# Movie Still Photography?



## TylerF (Feb 18, 2010)

I was watching some special features on a dvd I bought and noticed a picture gallery. I turned the commentary on and they were talking about how important it is to have a still photographer on set as much as possible. I never thought of that! haha I was wondering how one could go about getting into that. Seems like it would be an amazing job


----------



## skieur (Feb 18, 2010)

I studied television and movie production and rotated around the positions on the production crew.  After script writing, producing, directing, audio, editing, camera work, floor director, etc. I knew what an on set still photographer needed to shoot and how and when to go about it.  We also discussed mistakes in major films due to items not noticed in the stills used to rebuild scenes after take downs at the end of a week.

skieur


----------



## Dwig (Feb 19, 2010)

There are two main sets of images that are done by the stills photographers on movie sets. One set comprises the promotional images the world sees. The other set is done for "continuity". 

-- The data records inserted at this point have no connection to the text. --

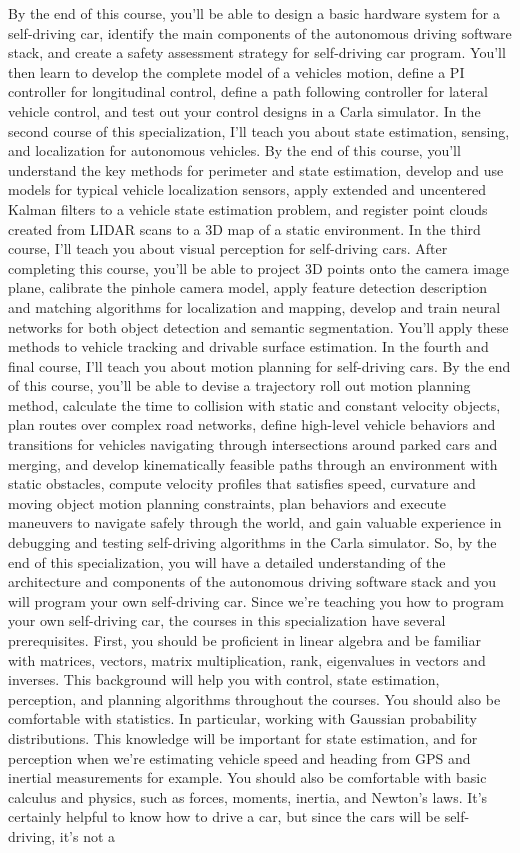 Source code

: By the end of this course, you'll be able to design a basic hardware system for a self-driving car, identify the main components of the autonomous driving software stack, and create a safety assessment strategy for self-driving car program. You'll then learn to develop the complete model of a vehicles motion, define a PI controller for longitudinal control, define a path following controller for lateral vehicle control, and test out your control designs in a Carla simulator. In the second course of this specialization, I'll teach you about state estimation, sensing, and localization for autonomous vehicles. By the end of this course, you'll understand the key methods for perimeter and state estimation, develop and use models for typical vehicle localization sensors, apply extended and uncentered Kalman filters to a vehicle state estimation problem, and register point clouds created from LIDAR scans to a 3D map of a static environment. In the third course, I'll teach you about visual perception for self-driving cars. After completing this course, you'll be able to project 3D points onto the camera image plane, calibrate the pinhole camera model, apply feature detection description and matching algorithms for localization and mapping, develop and train neural networks for both object detection and semantic segmentation. You'll apply these methods to vehicle tracking and drivable surface estimation. In the fourth and final course, I'll teach you about motion planning for self-driving cars. By the end of this course, you'll be able to devise a trajectory roll out motion planning method, calculate the time to collision with static and constant velocity objects, plan routes over complex road networks, define high-level vehicle behaviors and transitions for vehicles navigating through intersections around parked cars and merging, and develop kinematically feasible paths through an environment with static obstacles, compute velocity profiles that satisfies speed, curvature and moving object motion planning constraints, plan behaviors and execute maneuvers to navigate safely through the world, and gain valuable experience in debugging and testing self-driving algorithms in the Carla simulator. So, by the end of this specialization, you will have a detailed understanding of the architecture and components of the autonomous driving software stack and you will program your own self-driving car. Since we're teaching you how to program your own self-driving car, the courses in this specialization have several prerequisites. First, you should be proficient in linear algebra and be familiar with matrices, vectors, matrix multiplication, rank, eigenvalues in vectors and inverses. This background will help you with control, state estimation, perception, and planning algorithms throughout the courses. You should also be comfortable with statistics. In particular, working with Gaussian probability distributions. This knowledge will be important for state estimation, and for perception when we're estimating vehicle speed and heading from GPS and inertial measurements for example. You should also be comfortable with basic calculus and physics, such as forces, moments, inertia, and Newton's laws. It's certainly helpful to know how to drive a car, but since the cars will be self-driving, it's not a  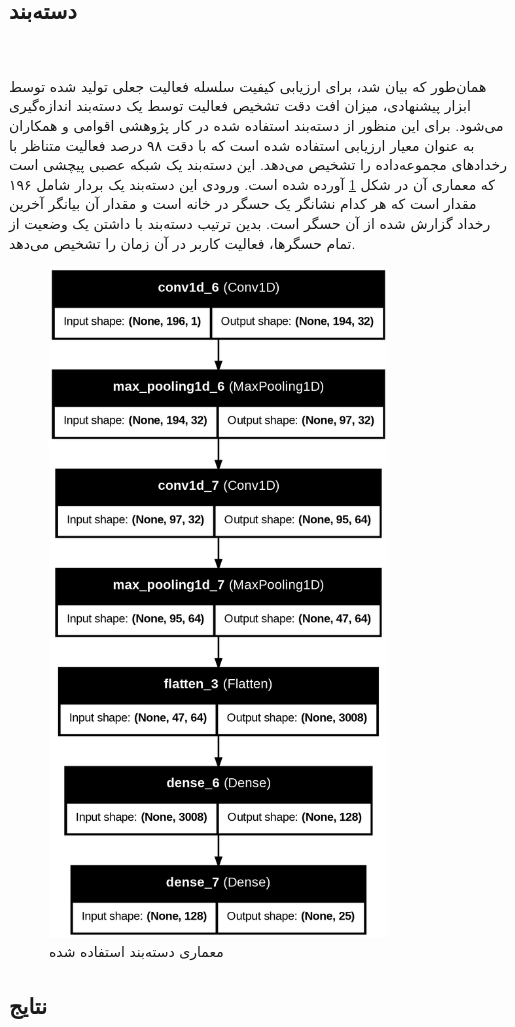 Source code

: \subsection{دسته‌بند}‌

همان‌طور که بیان شد، برای ارزیابی کیفیت سلسله فعالیت‌ جعلی تولید شده توسط ابزار پیشنهادی، میزان افت دقت تشخیص فعالیت توسط یک دسته‌بند اندازه‌گیری می‌شود. برای این منظور از دسته‌بند استفاده شده در کار پژوهشی اقوامی و همکاران \cite{x3341} به عنوان معیار ارزیابی استفاده شده است که با دقت ۹۸ درصد فعالیت متناظر با رخدادهای مجموعه‌داده  را تشخیص می‌دهد. این دسته‌بند یک شبکه عصبی پیچشی است که معماری آن در شکل \ref{fig:fO4H5} آورده شده است. ورودی این دسته‌بند یک بردار شامل ۱۹۶ مقدار است که هر کدام نشانگر یک حسگر در خانه است و مقدار آن بیانگر آخرین رخداد گزارش شده از آن حسگر است. بدین ترتیب دسته‌بند با داشتن یک وضعیت از تمام حسگرها، فعالیت کاربر در آن زمان را تشخیص می‌دهد.


\begin{figure}[H]
\centerline{\includegraphics[width=0.8\textwidth]{figs/fO4H5.png}}
\caption{معماری دسته‌بند استفاده شده}
\label{fig:fO4H5}
\end{figure}

\subsection{نتایج}‌

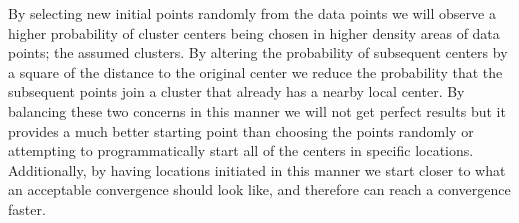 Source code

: \documentclass[]{article}
\begin{document}
\vspace{2em}

By selecting new initial points randomly from the data points we will observe a higher probability of cluster centers being chosen in higher density areas of data points; the assumed clusters. 
By altering the probability of subsequent centers by a square of the distance to the original center we reduce the probability that the subsequent points join a cluster that already has a nearby local center.
By balancing these two concerns in this manner we will not get perfect results but it provides a much better starting point than choosing the points randomly or attempting to programmatically start all of the centers in specific locations.
Additionally, by having locations initiated in this manner we start closer to what an acceptable convergence should look like, and therefore can reach a convergence faster.
\end{document}
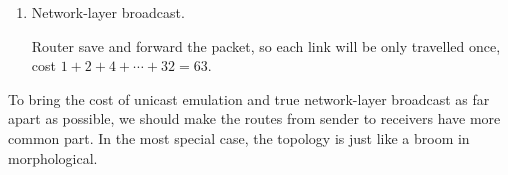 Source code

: \begin{enumerate}
\begin{enumerate}
	    \item Network-layer broadcast.
	    	    
	    Router save and forward the packet, so each link will be only travelled once, cost $1 + 2 + 4 + \cdots + 32 = 63$.
	    
	\end{enumerate}
	
	To bring the cost of unicast emulation and true network-layer broadcast as far apart as possible, we should make the routes from sender to receivers have more common part. In the most special case, the topology is just like a broom in morphological.
	
	
\end{enumerate}
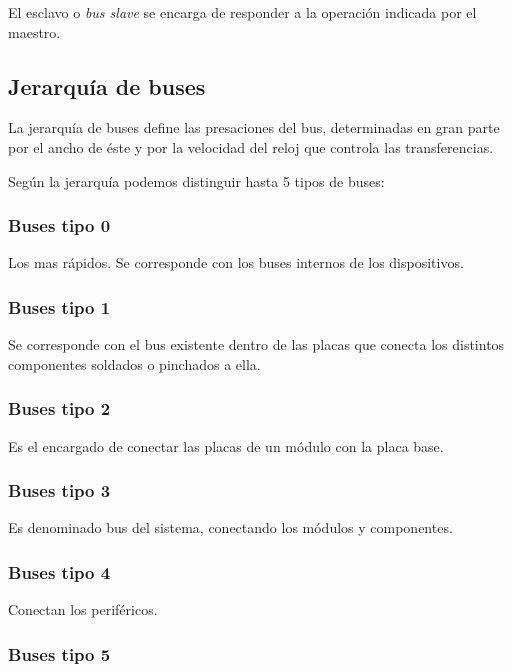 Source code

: \documentclass[a4paper, 11pt, titlepage]{article}
\begin{document}
        El esclavo o \textit{bus slave} se encarga de responder a la operación indicada por el maestro.

    \subsection{Jerarquía de buses}

        La jerarquía de buses define las presaciones del bus, determinadas en gran parte por el ancho de 
        éste y por la velocidad del reloj que controla las transferencias.

        Según la jerarquía podemos distinguir hasta 5 tipos de buses:

        \subsubsection{Buses tipo 0}

            Los mas rápidos. Se corresponde con los buses internos de los dispositivos.
        
        \subsubsection{Buses tipo 1}

            Se corresponde con el bus existente dentro de las placas que conecta los distintos componentes 
            soldados o pinchados a ella.

        \subsubsection{Buses tipo 2}

            Es el encargado de conectar las placas de un módulo con la placa base.

        \subsubsection{Buses tipo 3}

            Es denominado bus del sistema, conectando los módulos y componentes.

        \subsubsection{Buses tipo 4}

            Conectan los periféricos.

        \subsubsection{Buses tipo 5}
\end{document}
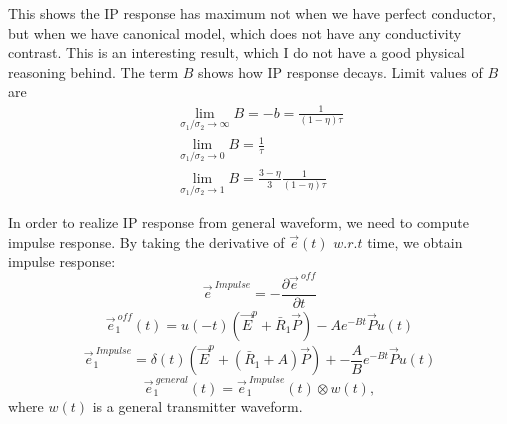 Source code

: \documentclass[a4paper, 11pt]{article}
\newcommand {\E}{{\vec E}}
\newcommand {\e}  { {\vec e} }
\begin{document}
This shows the IP response has maximum not when we have perfect conductor, but when we have canonical model, which does not have any conductivity contrast. This is an interesting result, which I do not have a good physical reasoning behind. 
The term $B$ shows how IP response decays. Limit values of $B$ are 
\begin{align}
	\lim_{ \sigma_1/ \sigma_2 \to\infty} B = -b = \frac{1}{(1-\eta)\tau}\\
	\lim_{ \sigma_1/ \sigma_2 \to0} B = \frac{1}{\tau} \\
	\lim_{ \sigma_1/ \sigma_2 \to1} B = \frac{3-\eta}{3}\frac{1}{(1-\eta)\tau}
\end{align}

In order to realize IP response from general waveform, we need to compute impulse response. By taking the derivative of $\e(t)$ $w.r.t$ time, we obtain impulse response:
\begin{equation*}
	\e^{ \ Impulse} = -\frac{\partial \e^{\ off}}{\partial t }
\end{equation*}
\begin{align*}
	\e^{\ off}_1(t) = u(-t)(\E^p+\bar{R}_1 \vec{P})  - Ae^{-Bt}\vec{P}u(t)
\end{align*}
\begin{equation*}
	\e^{ \ Impulse}_1 =  \delta(t)(\E^p+(\bar{R}_1+A) \vec{P})  +-\frac{A}{B}e^{-Bt}\vec{P}u(t)
\end{equation*}
\begin{equation*}
	\e^{ \ general}_1(t) =  \e^{ \ Impulse}_1(t) \otimes w(t),
\end{equation*}
where $w(t)$ is a general transmitter waveform. 
\end{document}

These later are done to record fine detail in the actor's costume and the set. Since scenes are not shot in the same order that they appear in the film and adjacent scenes are often shot on different continents even when the actors seem to walk from one to another (e.g. actor walking from outside toward a door to enter a builting then cut to actor walking into the room) a photographer need to document the exact appearance of the actor in once scene (e.g. pleat in the knot of the tie) so that it can be matched months later for the second shot. This work is a bit more mundane than the promotional shots.

I've known several photographers that were primarily stills photographers for movies. I used to manage a camera specialty store that supplied a number of movies with their still film (e.g. Robocop, Phar Lap, Jaws 3D, ...). The job could be a good fit for someone who funcitons well with irregular freelance work and isn't tied to home. The stills photographer needs to be on the set throughout the whole shooting schedule and may be on location for many months at a time. Also, in some states in order to get the job you would need to be a member of one of the movie industry's unions.


----------